Advogados presos na China por defender praticantes do Falun Gong

Quatro proeminentes advogados foram detidos na sexta-feira na China por tentar libertar praticantes do Falun Gong detidos num centro de lavagem cerebral.

Os advogados Jiang Tianyong, Tang Jitian, Wang Cheng e Zhang Junjie foram detidos por agentes de segurança depois de serem seguidos até o hotel, e agora estão sob custódia em Jiamusi, província de Heilongjiang. Vários parentes de praticantes do Falun Gong presos foram detidos junto com os advogados.

Dois dos advogados, Jiang Tianyong e Tang Jitian, foram sentenciados a 15 dias de detenção administrativa (sem julgamento ou audiência) por “usar atividades de culto para pôr em perigo a sociedade”. Não está claro onde eles ficarão detidos.

Após a perseguição ao Falun Gong começar em 1999, as autoridades chinesas atacaram-na com propaganda e rótulos negativos a fim de convencer a opinião pública e incitar o ódio na população contra a disciplina espiritual. Ao longo dos anos 1990, a prática tornou-se extremamente popular, reunindo mais de 70 milhões de praticantes com sua mistura de exercícios suaves e meditação e no cultivo dos princípios da verdade, compaixão e tolerância.

Os quatro advogados foram levados por mais de 10 agentes de segurança, um dia antes de eles moverem uma ação contra a Procuradoria de Jiansanjiang pela detenção ilegal dos praticantes no centro de lavagem cerebral Qinglongshan, uma prisão negra, que é afiliada à Secretaria de Reclamação de Terras de Heilongjiang. Esta foi a terceira vez que os advogados e familiares foram ao centro de lavagem cerebral tentando libertar os praticantes. A instalação extralegal é operada sem supervisão oficial e localizada atrás da Secretaria de Segurança Pública.
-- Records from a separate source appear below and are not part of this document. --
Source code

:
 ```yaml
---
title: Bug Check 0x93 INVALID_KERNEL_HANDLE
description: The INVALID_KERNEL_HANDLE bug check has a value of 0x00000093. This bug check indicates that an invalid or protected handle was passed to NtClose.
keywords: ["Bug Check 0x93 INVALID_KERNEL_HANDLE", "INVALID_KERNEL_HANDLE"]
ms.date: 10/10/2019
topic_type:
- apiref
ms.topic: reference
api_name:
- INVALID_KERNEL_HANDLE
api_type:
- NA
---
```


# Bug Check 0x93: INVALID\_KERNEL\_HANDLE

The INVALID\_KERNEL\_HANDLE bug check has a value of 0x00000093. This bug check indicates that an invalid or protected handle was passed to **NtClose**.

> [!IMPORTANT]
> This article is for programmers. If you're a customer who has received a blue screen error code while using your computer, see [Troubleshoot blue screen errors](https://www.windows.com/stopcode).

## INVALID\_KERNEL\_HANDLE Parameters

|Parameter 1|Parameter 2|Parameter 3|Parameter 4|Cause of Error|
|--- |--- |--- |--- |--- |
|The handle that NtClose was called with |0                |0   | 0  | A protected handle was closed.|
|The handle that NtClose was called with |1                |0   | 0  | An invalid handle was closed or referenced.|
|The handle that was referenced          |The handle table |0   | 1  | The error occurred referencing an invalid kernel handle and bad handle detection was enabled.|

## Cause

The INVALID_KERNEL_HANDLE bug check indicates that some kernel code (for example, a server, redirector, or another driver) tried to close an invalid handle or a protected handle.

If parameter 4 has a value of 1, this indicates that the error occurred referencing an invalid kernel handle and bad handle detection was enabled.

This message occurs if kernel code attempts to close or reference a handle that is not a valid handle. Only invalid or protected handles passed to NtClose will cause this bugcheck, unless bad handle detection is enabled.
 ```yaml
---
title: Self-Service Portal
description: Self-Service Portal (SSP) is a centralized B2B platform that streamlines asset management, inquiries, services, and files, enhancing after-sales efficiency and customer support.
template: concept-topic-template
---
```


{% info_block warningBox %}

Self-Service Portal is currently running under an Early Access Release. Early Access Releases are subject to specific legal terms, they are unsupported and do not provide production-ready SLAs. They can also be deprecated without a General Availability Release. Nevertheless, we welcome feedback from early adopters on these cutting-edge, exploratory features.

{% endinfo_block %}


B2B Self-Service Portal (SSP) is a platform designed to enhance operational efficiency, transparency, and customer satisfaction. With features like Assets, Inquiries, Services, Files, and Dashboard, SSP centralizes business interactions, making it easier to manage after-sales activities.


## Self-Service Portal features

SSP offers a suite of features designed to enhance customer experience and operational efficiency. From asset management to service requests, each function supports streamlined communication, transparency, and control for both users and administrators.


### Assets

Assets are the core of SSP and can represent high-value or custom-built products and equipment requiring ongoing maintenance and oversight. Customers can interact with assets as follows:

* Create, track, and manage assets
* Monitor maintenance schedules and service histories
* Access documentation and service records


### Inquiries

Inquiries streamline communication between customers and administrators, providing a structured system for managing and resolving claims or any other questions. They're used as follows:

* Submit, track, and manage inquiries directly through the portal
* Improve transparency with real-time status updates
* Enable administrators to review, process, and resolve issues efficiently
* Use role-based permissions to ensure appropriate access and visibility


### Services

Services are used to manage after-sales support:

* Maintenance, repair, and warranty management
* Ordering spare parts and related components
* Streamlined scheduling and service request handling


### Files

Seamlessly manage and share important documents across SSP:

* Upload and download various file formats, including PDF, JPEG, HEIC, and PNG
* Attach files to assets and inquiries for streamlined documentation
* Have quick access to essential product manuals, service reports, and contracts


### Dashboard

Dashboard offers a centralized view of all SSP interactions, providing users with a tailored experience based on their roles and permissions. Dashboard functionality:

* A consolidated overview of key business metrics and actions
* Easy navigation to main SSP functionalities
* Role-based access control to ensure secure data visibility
Respondendo ao sequestro dos advogados, mais de 100 advogados de direitos e centenas de cidadãos preocupados divulgaram um comunicado condenando seu confinamento, que está em circulação na internet.

Advogados de defesa dos direitos humanos que lidam com casos do Falun Gong têm sido perseguidos da mesma forma como os adeptos que procuram defender, segundo o advogado Li Fangping. “Este é um novo desenvolvimento e um novo desafio”, disse ele, segundo uma postagem no blog de Joshua Rosenzweig, um pesquisador de direitos humanos de Hong Kong. Li disse que vários advogados viajaram para Jiamusi para interceder junto às autoridades de segurança pública de lá.

Esta não é a primeira vez que advogados tentam libertar praticantes do Falun Gong detidos em centros de lavagem cerebral. No ano passado, um grupo de advogados, incluindo Jiang e Tang, foi espancado no Centro de Educação Legal de Er’ehu, província de Sichuan, e foram detidos durante a noite.

“Acabamos de chegar ao centro de educação legal e não esperávamos que eles fossem tão agressivos e violentos. Eles saltaram sobre nós e começando a nos bater. Mais tarde, eles nos levaram para um bloqueio local da polícia – havia muitos policiais à paisana e oficiais da segurança interna lá. O tempo todo eles foram extremamente violentos”, disse Jiang ao Epoch Times numa entrevista.

Jiang Tianyong, um cristão, tem se especializado em casos de perseguição religiosa, e foi detido, impedido de viajar e expulso da ordem de advogados na China. Ele testemunhou numa audiência da Comissão de Direitos Humanos da Câmara dos EUA em 2009 sobre o “nível de assédio, supressão e perseguição, pois servimos como advogados de defesa em casos de salvaguarda da liberdade de crença religiosa”.

Tang Jitian também foi detido e perdeu a licença para advogar devido a seu trabalho de defesa pelos praticantes do Falun Gong, pelas vítimas de leite contaminado com melamina e outros casos de direitos humanos. Em 2011, ele foi detido e torturado, e então colocado em prisão domiciliar.

Wang Cheng foi fundamental para o lançamento de uma campanha de assinaturas online pedindo a Pequim que ratifique o Pacto Internacional das Nações Unidas sobre os Direitos Civis e Políticos. Ele também foi detido por seu ativismo.

Zhang Junjie de Shandong trabalhou com Jiang Tianyong no caso do ativista Xue Mingkai, cujo pai morreu em circunstâncias suspeitas. “Esta incriminação sem substância é um grave abuso de poder e uma violação da lei – um sério desastre para o estado de direito, que espezinha os direitos humanos”, escreveram os autores da declaração de condenação.